I use a medium heavy with medium action- but i am with you, very rarely throw those things.

On a related note - I do have a few FINE buzzbaits and spinner baits from PC Baits - they are freaking works of art and run better then any of the store bought crap out there


----------



## Jim (Jul 9, 2007)

I like his spinnerbaits! I agree they are sharp. I like the custom painted heads lol!


----------



## dampeoples (Jul 9, 2007)

I use a M 6.6 for spinnerbaits, and a MH 6.6 for buzzbaits


----------



## redbug (Jul 9, 2007)

I use a 7' med for both I also like a fast tip on the rod.. I throw them over the grass with a dropping tide


----------



## Mattman (Jul 11, 2007)

Jim said:


> What rod strength you guys use for Buzzbaits?
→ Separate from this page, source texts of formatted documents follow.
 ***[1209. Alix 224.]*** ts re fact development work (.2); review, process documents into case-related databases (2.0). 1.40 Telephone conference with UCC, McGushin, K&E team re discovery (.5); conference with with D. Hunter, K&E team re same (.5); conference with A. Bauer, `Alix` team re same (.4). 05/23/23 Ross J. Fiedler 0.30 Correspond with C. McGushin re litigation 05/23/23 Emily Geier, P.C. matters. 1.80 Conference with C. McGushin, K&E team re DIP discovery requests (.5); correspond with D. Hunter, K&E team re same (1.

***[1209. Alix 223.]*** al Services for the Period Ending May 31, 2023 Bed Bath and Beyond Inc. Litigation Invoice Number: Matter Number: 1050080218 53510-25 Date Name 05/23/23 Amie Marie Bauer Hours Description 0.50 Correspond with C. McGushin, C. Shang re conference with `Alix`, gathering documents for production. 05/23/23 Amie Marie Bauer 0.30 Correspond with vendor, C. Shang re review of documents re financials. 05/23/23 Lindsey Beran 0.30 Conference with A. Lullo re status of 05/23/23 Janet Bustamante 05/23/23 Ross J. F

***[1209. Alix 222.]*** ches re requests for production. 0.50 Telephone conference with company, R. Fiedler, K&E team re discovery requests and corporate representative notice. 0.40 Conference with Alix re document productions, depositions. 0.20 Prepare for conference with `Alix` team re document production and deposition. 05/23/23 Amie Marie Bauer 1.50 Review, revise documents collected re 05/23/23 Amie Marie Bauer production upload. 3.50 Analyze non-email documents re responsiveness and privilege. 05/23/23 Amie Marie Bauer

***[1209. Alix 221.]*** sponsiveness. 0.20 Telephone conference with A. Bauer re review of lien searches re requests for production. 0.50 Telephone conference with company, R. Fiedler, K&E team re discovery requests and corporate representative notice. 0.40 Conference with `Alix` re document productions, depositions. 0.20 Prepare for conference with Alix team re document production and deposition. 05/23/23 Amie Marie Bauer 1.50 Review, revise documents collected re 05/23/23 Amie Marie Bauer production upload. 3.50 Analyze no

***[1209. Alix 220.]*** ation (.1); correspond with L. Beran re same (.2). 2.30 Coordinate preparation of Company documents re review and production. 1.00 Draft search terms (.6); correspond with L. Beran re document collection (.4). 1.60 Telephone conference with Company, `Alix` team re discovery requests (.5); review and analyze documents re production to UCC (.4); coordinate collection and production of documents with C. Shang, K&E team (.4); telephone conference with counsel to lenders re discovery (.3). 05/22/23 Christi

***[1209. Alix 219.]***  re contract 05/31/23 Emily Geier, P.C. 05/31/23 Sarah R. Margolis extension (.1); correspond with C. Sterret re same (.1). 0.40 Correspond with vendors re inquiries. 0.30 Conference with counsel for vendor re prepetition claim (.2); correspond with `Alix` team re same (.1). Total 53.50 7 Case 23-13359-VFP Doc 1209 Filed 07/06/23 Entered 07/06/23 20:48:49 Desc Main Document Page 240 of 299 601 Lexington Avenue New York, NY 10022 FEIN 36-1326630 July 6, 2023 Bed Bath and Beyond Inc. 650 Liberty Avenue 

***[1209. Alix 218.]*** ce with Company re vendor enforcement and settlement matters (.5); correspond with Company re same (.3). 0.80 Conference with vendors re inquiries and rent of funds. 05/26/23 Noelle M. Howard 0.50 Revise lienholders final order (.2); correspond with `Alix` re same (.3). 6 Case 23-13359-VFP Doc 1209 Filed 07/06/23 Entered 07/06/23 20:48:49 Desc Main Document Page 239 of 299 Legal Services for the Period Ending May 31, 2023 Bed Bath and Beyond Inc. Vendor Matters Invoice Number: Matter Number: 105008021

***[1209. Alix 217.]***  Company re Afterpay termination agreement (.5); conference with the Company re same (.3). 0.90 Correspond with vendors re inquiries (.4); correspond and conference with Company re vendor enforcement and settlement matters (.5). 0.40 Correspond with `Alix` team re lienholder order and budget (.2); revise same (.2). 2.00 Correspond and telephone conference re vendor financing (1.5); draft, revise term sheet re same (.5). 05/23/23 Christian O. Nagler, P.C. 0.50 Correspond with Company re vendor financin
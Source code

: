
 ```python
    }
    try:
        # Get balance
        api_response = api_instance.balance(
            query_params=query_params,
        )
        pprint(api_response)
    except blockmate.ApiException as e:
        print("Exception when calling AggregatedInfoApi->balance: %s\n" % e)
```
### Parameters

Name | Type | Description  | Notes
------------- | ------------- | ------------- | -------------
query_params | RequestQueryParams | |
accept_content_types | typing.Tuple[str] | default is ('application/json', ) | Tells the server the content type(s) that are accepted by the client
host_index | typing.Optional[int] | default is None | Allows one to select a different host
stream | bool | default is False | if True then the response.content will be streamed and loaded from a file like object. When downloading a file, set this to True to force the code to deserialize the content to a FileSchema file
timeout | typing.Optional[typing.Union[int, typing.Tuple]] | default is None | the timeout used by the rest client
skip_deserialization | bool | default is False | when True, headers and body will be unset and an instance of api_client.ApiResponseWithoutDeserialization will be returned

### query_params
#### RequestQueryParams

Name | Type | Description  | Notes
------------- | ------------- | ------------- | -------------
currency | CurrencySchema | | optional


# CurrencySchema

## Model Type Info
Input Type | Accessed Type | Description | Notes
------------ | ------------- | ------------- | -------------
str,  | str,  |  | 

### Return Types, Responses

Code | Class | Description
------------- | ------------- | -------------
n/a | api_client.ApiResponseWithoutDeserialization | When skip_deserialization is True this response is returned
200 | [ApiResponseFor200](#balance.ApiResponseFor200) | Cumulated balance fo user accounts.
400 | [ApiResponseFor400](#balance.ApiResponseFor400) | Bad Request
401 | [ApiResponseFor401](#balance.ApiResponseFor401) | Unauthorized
Medium Heavy? I have a medium heavy I could use for Buzzbaits and Spinnerbaits. No sense in buy a rod for either technique, I dont do enough of each to warrant the purchase.




Couple lines of thoughts on those two techniques.

Many prefer a fast action rod for the two.

Many subscribe to the theory of a more moderate action rod for any moving bait presentation.

I tend to subscribe to the later.

St. Croix's MHM is a good rod for both techniques. As is the Loomis CB845. Step down one power (MM or 843) if you typically throw smaller stuff and/or don't fish in a lot of cover. Step up a power (HM or 847) for big stuff and really heavy cover.

Loomis CB blanks are a bit faster than the St. Croix M's.

If you prefer fast action rods, then something like the C70MF or MB843 are good choices.


----------



## Jim (Jul 11, 2007)

Mattman said:


> Jim said:
> 
> 
> > What rod strength you guys use for Buzzbaits? Medium Heavy? I have a medium heavy I could use for Buzzbaits and Spinnerbaits. No sense in buy a rod for either technique, I dont do enough of each to warrant the purchase.
> ...




I love it when you talk all technical :wink: 


Thanks for the info guys!


----------